The problem. Look below and pull out each line with the word "time".

Entries shown.
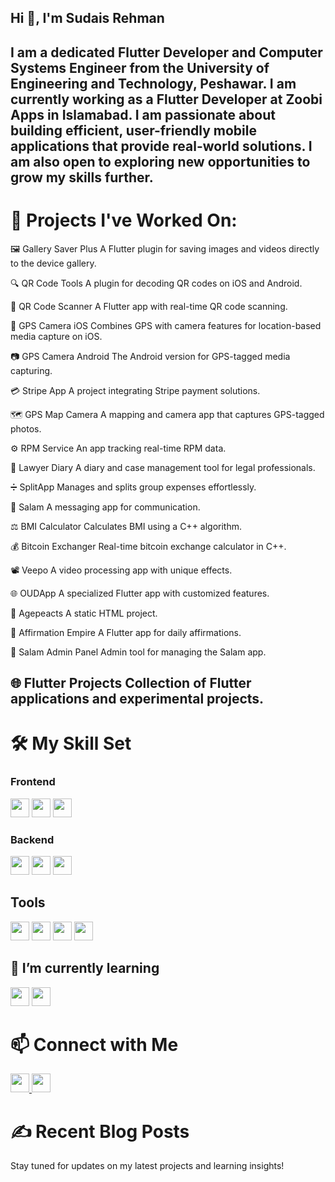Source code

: 

<!--
**SudaisRehman/SudaisRehman** is a ✨ _special_ ✨ repository because its `README.md` (this file) appears on your GitHub profile.

Here are some ideas to get you started:

- 🔭 I’m currently working on ...
- 🌱 I’m currently learning ...
- 👯 I’m looking to collaborate on ...
- 🤔 I’m looking for help with ...
- 💬 Ask me about ...
- 📫 How to reach me: ...
- 😄 Pronouns: ...
- ⚡ Fun fact: ...
-->
##  Hi 👋, I'm Sudais Rehman
 I am a dedicated Flutter Developer and Computer Systems Engineer from the University of Engineering and Technology, Peshawar. I am currently working as a Flutter Developer at Zoobi Apps in Islamabad. I am passionate about building efficient, user-friendly mobile applications that provide real-world solutions. I am also open to exploring new opportunities to grow my skills further.
---
# 🔭 Projects I've Worked On:
🖼️ Gallery Saver Plus
A Flutter plugin for saving images and videos directly to the device gallery.

🔍 QR Code Tools
A plugin for decoding QR codes on iOS and Android.

📱 QR Code Scanner
A Flutter app with real-time QR code scanning.

📍 GPS Camera iOS
Combines GPS with camera features for location-based media capture on iOS.

📷 GPS Camera Android
The Android version for GPS-tagged media capturing.

💳 Stripe App
A project integrating Stripe payment solutions.

🗺️ GPS Map Camera
A mapping and camera app that captures GPS-tagged photos.

⚙️ RPM Service
An app tracking real-time RPM data.

📔 Lawyer Diary
A diary and case management tool for legal professionals.

➗ SplitApp
Manages and splits group expenses effortlessly.

👋 Salam
A messaging app for communication.

⚖️ BMI Calculator
Calculates BMI using a C++ algorithm.

💰 Bitcoin Exchanger
Real-time bitcoin exchange calculator in C++.

📽️ Veepo
A video processing app with unique effects.

🌐 OUDApp
A specialized Flutter app with customized features.

📅 Agepeacts
A static HTML project.

📜 Affirmation Empire
A Flutter app for daily affirmations.

🔧 Salam Admin Panel
Admin tool for managing the Salam app.

🌐 Flutter Projects
Collection of Flutter applications and experimental projects.
---
# 🛠️ My Skill Set
### Frontend
<img src="https://img.shields.io/badge/Dart-0175C2?style=for-the-badge&logo=dart&logoColor=white" height="30"/> <img src="https://img.shields.io/badge/Flutter-02569B?style=for-the-badge&logo=flutter&logoColor=white" height="30"/> <img src="https://img.shields.io/badge/Firebase-FFCA28?style=for-the-badge&logo=firebase&logoColor=black" height="30"/>
### Backend
<img src="https://img.shields.io/badge/Firebase-FFCA28?style=for-the-badge&logo=firebase&logoColor=black" height="30"/> <img src="https://img.shields.io/badge/REST-02569B?style=for-the-badge&logo=rest&logoColor=white" height="30"/> <img src="https://img.shields.io/badge/SQLite-003B57?style=for-the-badge&logo=sqlite&logoColor=white" height="30"/>
## Tools
<img src="https://img.shields.io/badge/GitHub-181717?style=for-the-badge&logo=github&logoColor=white" height="30"/> <img src="https://img.shields.io/badge/Google%20Maps%20API-4285F4?style=for-the-badge&logo=google-maps&logoColor=white" height="30"/> <img src="https://img.shields.io/badge/AdMob-4285F4?style=for-the-badge&logo=google-ads&logoColor=white" height="30"/> <img src="https://img.shields.io/badge/Docker-2496ED?style=for-the-badge&logo=docker&logoColor=white" height="30"/>
## 🌱 I’m currently learning
<img src="https://img.shields.io/badge/Backend%20Development-5C6BC0?style=for-the-badge&logo=code&logoColor=white" height="30"/> <img src="https://img.shields.io/badge/Machine%20Learning-FF6F00?style=for-the-badge&logo=tensorflow&logoColor=white" height="30"/>
# 📫 Connect with Me
<a href="https://github.com/SudaisRehman" target="_blank"> <img src="https://img.shields.io/badge/GitHub-181717?style=for-the-badge&logo=github&logoColor=white" height="30"/> </a> <a href="https://linkedin.com/in/sudaisrehman" target="_blank"> <img src="https://img.shields.io/badge/LinkedIn-0077B5?style=for-the-badge&logo=linkedin&logoColor=white" height="30"/> </a>

# ✍️ Recent Blog Posts
Stay tuned for updates on my latest projects and learning insights!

Task result.
A Flutter app with real-time QR code scanning.
An app tracking real-time RPM data.
Real-time bitcoin exchange calculator in C++.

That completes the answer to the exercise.